Zatrzymani usłyszeli zarzuty
Śledztwo w sprawie tej grupy poznańscy policjanci prowadzili od 2021 r. współpracując z Wielkopolskim Wydziałem Zamiejscowym Departamentu do Spraw Przestępczości Zorganizowanej i Korupcji Prokuratury Krajowej w Poznaniu. Zatrzymanym osobom przedstawiono zarzuty dotyczące udziału w zorganizowanej grupie przestępczej, kierowania taką grupą, jak również kradzieży z włamaniem oraz paserstwa w stosunku do mienia znacznej wartości.

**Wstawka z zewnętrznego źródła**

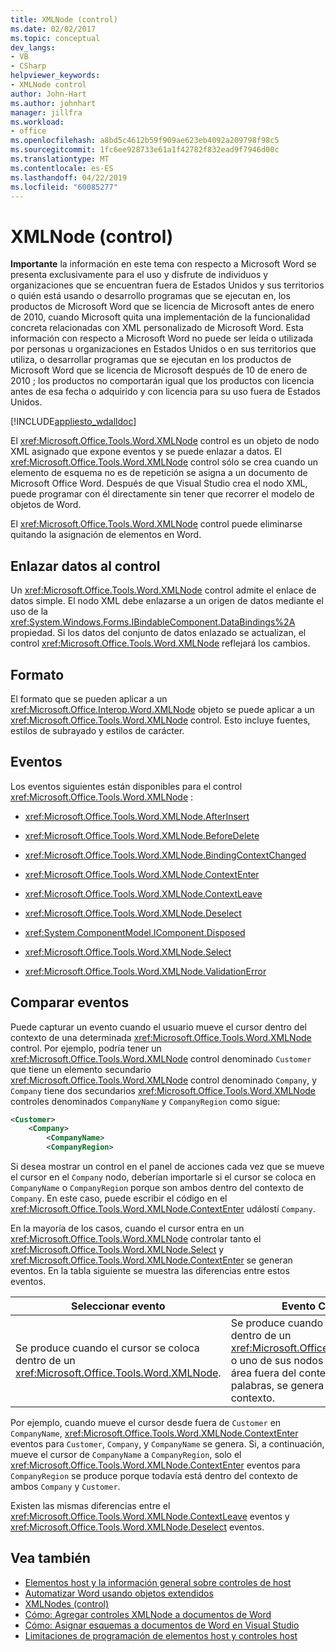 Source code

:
 ```yaml
---
title: XMLNode (control)
ms.date: 02/02/2017
ms.topic: conceptual
dev_langs:
- VB
- CSharp
helpviewer_keywords:
- XMLNode control
author: John-Hart
ms.author: johnhart
manager: jillfra
ms.workload:
- office
ms.openlocfilehash: a8bd5c4612b59f909ae623eb4092a209798f98c5
ms.sourcegitcommit: 1fc6ee928733e61a1f42782f832ead9f7946d00c
ms.translationtype: MT
ms.contentlocale: es-ES
ms.lasthandoff: 04/22/2019
ms.locfileid: "60085277"
---
```

# <a name="xmlnode-control"></a>XMLNode (control)
  **Importante** la información en este tema con respecto a Microsoft Word se presenta exclusivamente para el uso y disfrute de individuos y organizaciones que se encuentran fuera de Estados Unidos y sus territorios o quién está usando o desarrollo programas que se ejecutan en, los productos de Microsoft Word que se licencia de Microsoft antes de enero de 2010, cuando Microsoft quita una implementación de la funcionalidad concreta relacionadas con XML personalizado de Microsoft Word. Esta información con respecto a Microsoft Word no puede ser leída o utilizada por personas u organizaciones en Estados Unidos o en sus territorios que utiliza, o desarrollar programas que se ejecutan en los productos de Microsoft Word que se licencia de Microsoft después de 10 de enero de 2010 ; los productos no comportarán igual que los productos con licencia antes de esa fecha o adquirido y con licencia para su uso fuera de Estados Unidos.

 [!INCLUDE[appliesto_wdalldoc](../vsto/includes/appliesto-wdalldoc-md.md)]

 El <xref:Microsoft.Office.Tools.Word.XMLNode> control es un objeto de nodo XML asignado que expone eventos y se puede enlazar a datos. El <xref:Microsoft.Office.Tools.Word.XMLNode> control sólo se crea cuando un elemento de esquema no es de repetición se asigna a un documento de Microsoft Office Word. Después de que Visual Studio crea el nodo XML, puede programar con él directamente sin tener que recorrer el modelo de objetos de Word.

 El <xref:Microsoft.Office.Tools.Word.XMLNode> control puede eliminarse quitando la asignación de elementos en Word.

## <a name="bind-data-to-the-control"></a>Enlazar datos al control
 Un <xref:Microsoft.Office.Tools.Word.XMLNode> control admite el enlace de datos simple. El nodo XML debe enlazarse a un origen de datos mediante el uso de la <xref:System.Windows.Forms.IBindableComponent.DataBindings%2A> propiedad. Si los datos del conjunto de datos enlazado se actualizan, el control <xref:Microsoft.Office.Tools.Word.XMLNode> reflejará los cambios.

## <a name="formatting"></a>Formato
 El formato que se pueden aplicar a un <xref:Microsoft.Office.Interop.Word.XMLNode> objeto se puede aplicar a un <xref:Microsoft.Office.Tools.Word.XMLNode> control. Esto incluye fuentes, estilos de subrayado y estilos de carácter.

## <a name="events"></a>Eventos
 Los eventos siguientes están disponibles para el control <xref:Microsoft.Office.Tools.Word.XMLNode> :

- <xref:Microsoft.Office.Tools.Word.XMLNode.AfterInsert>

- <xref:Microsoft.Office.Tools.Word.XMLNode.BeforeDelete>

- <xref:Microsoft.Office.Tools.Word.XMLNode.BindingContextChanged>

- <xref:Microsoft.Office.Tools.Word.XMLNode.ContextEnter>

- <xref:Microsoft.Office.Tools.Word.XMLNode.ContextLeave>

- <xref:Microsoft.Office.Tools.Word.XMLNode.Deselect>

- <xref:System.ComponentModel.IComponent.Disposed>

- <xref:Microsoft.Office.Tools.Word.XMLNode.Select>

- <xref:Microsoft.Office.Tools.Word.XMLNode.ValidationError>

## <a name="compare-events"></a>Comparar eventos
 Puede capturar un evento cuando el usuario mueve el cursor dentro del contexto de una determinada <xref:Microsoft.Office.Tools.Word.XMLNode> control. Por ejemplo, podría tener un <xref:Microsoft.Office.Tools.Word.XMLNode> control denominado `Customer` que tiene un elemento secundario <xref:Microsoft.Office.Tools.Word.XMLNode> control denominado `Company`, y `Company` tiene dos secundarios <xref:Microsoft.Office.Tools.Word.XMLNode> controles denominados `CompanyName` y `CompanyRegion` como sigue:

```xml
<Customer>
    <Company>
        <CompanyName>
        <CompanyRegion>
```

 Si desea mostrar un control en el panel de acciones cada vez que se mueve el cursor en el `Company` nodo, deberían importarle si el cursor se coloca en `CompanyName` o `CompanyRegion` porque son ambos dentro del contexto de `Company`. En este caso, puede escribir el código en el <xref:Microsoft.Office.Tools.Word.XMLNode.ContextEnter> událostí `Company`.

 En la mayoría de los casos, cuando el cursor entra en un <xref:Microsoft.Office.Tools.Word.XMLNode> controlar tanto el <xref:Microsoft.Office.Tools.Word.XMLNode.Select> y <xref:Microsoft.Office.Tools.Word.XMLNode.ContextEnter> se generan eventos. En la tabla siguiente se muestra las diferencias entre estos eventos.

|Seleccionar evento|Evento ContextEnter|
|------------------|------------------------|
|Se produce cuando el cursor se coloca dentro de un <xref:Microsoft.Office.Tools.Word.XMLNode>.|Se produce cuando el cursor se coloca dentro de un <xref:Microsoft.Office.Tools.Word.XMLNode> o uno de sus nodos descendientes, en un área fuera del contexto del nodo. En otras palabras, se genera solo cuando cambia el contexto.|

 Por ejemplo, cuando mueve el cursor desde fuera de `Customer` en `CompanyName`, <xref:Microsoft.Office.Tools.Word.XMLNode.ContextEnter> eventos para `Customer`, `Company`, y `CompanyName` se genera. Si, a continuación, mueve el cursor de `CompanyName` a `CompanyRegion`, solo el <xref:Microsoft.Office.Tools.Word.XMLNode.ContextEnter> eventos para `CompanyRegion` se produce porque todavía está dentro del contexto de ambos `Company` y `Customer`.

 Existen las mismas diferencias entre el <xref:Microsoft.Office.Tools.Word.XMLNode.ContextLeave> eventos y <xref:Microsoft.Office.Tools.Word.XMLNode.Deselect> eventos.

## <a name="see-also"></a>Vea también
- [Elementos host y la información general sobre controles de host](../vsto/host-items-and-host-controls-overview.md)
- [Automatizar Word usando objetos extendidos](../vsto/automating-word-by-using-extended-objects.md)
- [XMLNodes (control)](../vsto/xmlnodes-control.md)
- [Cómo: Agregar controles XMLNode a documentos de Word](../vsto/how-to-add-xmlnode-controls-to-word-documents.md)
- [Cómo: Asignar esquemas a documentos de Word en Visual Studio](../vsto/how-to-map-schemas-to-word-documents-inside-visual-studio.md)
- [Limitaciones de programación de elementos host y controles host](../vsto/programmatic-limitations-of-host-items-and-host-controls.md)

"W toku śledztwa prokurator ustalił, że łączna wartość mienia, którego kradzież i paserstwo przypisano podejrzanym stanowi równowartość ponad 7,5 mln zł. Jednocześnie prokuratorzy nie wykluczają, że kwota ta będzie wyższa po ewentualnym uzupełnieniu zarzutów w tym zakresie, ponieważ nadal trwają czynności zmierzające do ustalenia wszystkich kradzieży, których grupa przestępcza dopuściła się w Niemczech" – podało biuro prasowe Prokuratury Krajowej.
Zabezpieczono gotówkę i luksusowe auta
Sąd na wniosek prokuratury zdecydował o tymczasowym aresztowaniu na trzy miesiące pięciu zatrzymanych w tej sprawie osób. Wobec pozostałych podejrzanych prokurator zastosował środki zapobiegawcze w postaci dozoru policji. "Prokurator dokonał zabezpieczenia majątkowego poprzez zajęcie zabezpieczonej u podejrzanych gotówki w kwocie ponad 2,5 mln zł oraz luksusowych samochodów o wartości ponad 5 mln zł. Prokuratorzy nie wykluczają dalszych zabezpieczeń na mieniu podejrzanych, w tym na sprzęcie i przedmiotach ujawnionych w miejscu prowadzenia przez nich działalności gospodarczej w ramach której dokonywane były przestępstwa paserstwa. Wówczas wartość zabezpieczonego mienia może sięgnąć kilkudziesięciu milionów złotych" – podkreśliła prokuratura. Część podejrzanych w tej sprawie była już wcześniej notowana za różne przestępstwa kryminalne.